And in order to get that information -- from an ebook, a guide, a template, a webinar, or an event -- the person has to hand over their contact information. This ensures they can receive an emailed version of the content offer or event registration, and it also converts them from a visitor into a lead.

My job is to create content that visitors are so interested in learning more about that they exchange their phone number, email address, and professional background information.
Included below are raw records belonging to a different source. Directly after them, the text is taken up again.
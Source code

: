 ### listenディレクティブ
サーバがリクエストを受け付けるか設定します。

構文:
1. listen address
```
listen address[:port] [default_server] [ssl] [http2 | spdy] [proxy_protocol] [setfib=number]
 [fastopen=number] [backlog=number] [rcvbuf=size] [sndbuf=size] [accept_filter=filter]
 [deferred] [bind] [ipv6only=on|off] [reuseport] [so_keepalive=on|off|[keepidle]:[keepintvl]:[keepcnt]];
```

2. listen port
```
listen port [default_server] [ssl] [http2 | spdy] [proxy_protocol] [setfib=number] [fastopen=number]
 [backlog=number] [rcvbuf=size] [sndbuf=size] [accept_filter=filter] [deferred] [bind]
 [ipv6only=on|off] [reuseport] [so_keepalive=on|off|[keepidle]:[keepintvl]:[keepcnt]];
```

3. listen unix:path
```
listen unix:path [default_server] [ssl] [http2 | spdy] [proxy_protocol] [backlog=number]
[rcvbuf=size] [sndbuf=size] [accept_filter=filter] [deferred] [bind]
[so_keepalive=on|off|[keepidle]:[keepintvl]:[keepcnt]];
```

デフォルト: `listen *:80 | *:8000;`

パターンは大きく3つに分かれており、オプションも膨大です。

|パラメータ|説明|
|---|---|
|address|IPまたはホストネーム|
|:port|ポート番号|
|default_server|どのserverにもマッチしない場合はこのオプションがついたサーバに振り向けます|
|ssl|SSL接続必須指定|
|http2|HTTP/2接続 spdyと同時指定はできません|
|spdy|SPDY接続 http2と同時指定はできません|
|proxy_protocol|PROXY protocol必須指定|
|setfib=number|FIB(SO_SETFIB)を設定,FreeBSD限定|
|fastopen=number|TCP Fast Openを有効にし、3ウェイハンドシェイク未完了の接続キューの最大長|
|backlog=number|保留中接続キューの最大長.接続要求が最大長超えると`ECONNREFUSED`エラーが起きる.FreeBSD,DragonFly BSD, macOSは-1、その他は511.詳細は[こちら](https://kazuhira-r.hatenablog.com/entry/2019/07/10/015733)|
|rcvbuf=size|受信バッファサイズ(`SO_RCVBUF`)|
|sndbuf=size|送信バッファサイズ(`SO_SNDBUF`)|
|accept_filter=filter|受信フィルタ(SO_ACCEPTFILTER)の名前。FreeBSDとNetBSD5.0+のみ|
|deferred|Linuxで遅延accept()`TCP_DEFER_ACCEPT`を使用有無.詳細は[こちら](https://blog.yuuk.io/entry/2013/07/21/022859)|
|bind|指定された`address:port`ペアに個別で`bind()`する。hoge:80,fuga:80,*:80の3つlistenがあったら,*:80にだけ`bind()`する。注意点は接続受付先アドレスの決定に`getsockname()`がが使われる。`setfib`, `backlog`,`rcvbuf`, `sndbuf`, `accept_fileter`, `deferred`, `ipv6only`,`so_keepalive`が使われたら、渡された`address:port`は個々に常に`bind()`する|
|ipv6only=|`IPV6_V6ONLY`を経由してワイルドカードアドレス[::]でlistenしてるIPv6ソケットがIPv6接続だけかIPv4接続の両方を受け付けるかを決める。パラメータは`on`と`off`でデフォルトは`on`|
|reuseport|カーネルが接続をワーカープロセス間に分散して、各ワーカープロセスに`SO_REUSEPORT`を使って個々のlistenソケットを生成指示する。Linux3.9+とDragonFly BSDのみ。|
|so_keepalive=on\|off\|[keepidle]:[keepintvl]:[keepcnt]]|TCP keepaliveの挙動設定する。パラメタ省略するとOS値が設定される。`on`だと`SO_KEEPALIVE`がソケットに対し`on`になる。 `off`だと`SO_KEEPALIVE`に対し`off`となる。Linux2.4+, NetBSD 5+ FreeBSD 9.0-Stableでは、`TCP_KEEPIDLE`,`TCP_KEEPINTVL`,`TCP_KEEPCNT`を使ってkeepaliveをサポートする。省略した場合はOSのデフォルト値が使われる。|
And to make sure we keep converting visitors into leads for the health of HubSpot's business, I make sure that ebooks, guides, and events are helpful, fascinating, and ultimately educate our audience on how to do inbound marketing.

What We Wondered

For the most part, my team's job has entailed creating PDFs that visitors can download once they submit a form with their contact information.

More specifically, this has meant creating a lot of PDFs.

And although people were filling out forms and downloading our content offers, we started wondering if we should offer them something different -- something more cutting-edge -- than a file format created back in 1993. And we wondered if changing the format of our content offers would change conversion rates, too.

We decided to run a survey -- and a little test.

We wanted to know if our core persona who we marketed these content offers to still liked PDFs and found them useful. So, how else would we find out than by creating an offer?

I created two different version of the same content offer -- one in PDF format, and one in web page format. Then, once someone downloaded the offer, we sent them a thank-you email, and we asked them which format they preferred, and why.

What We Learned

More than 3,000 individuals submitted their information to access the offer, and roughly 9% responded to our question, which gave us more than 300 responses to learn from.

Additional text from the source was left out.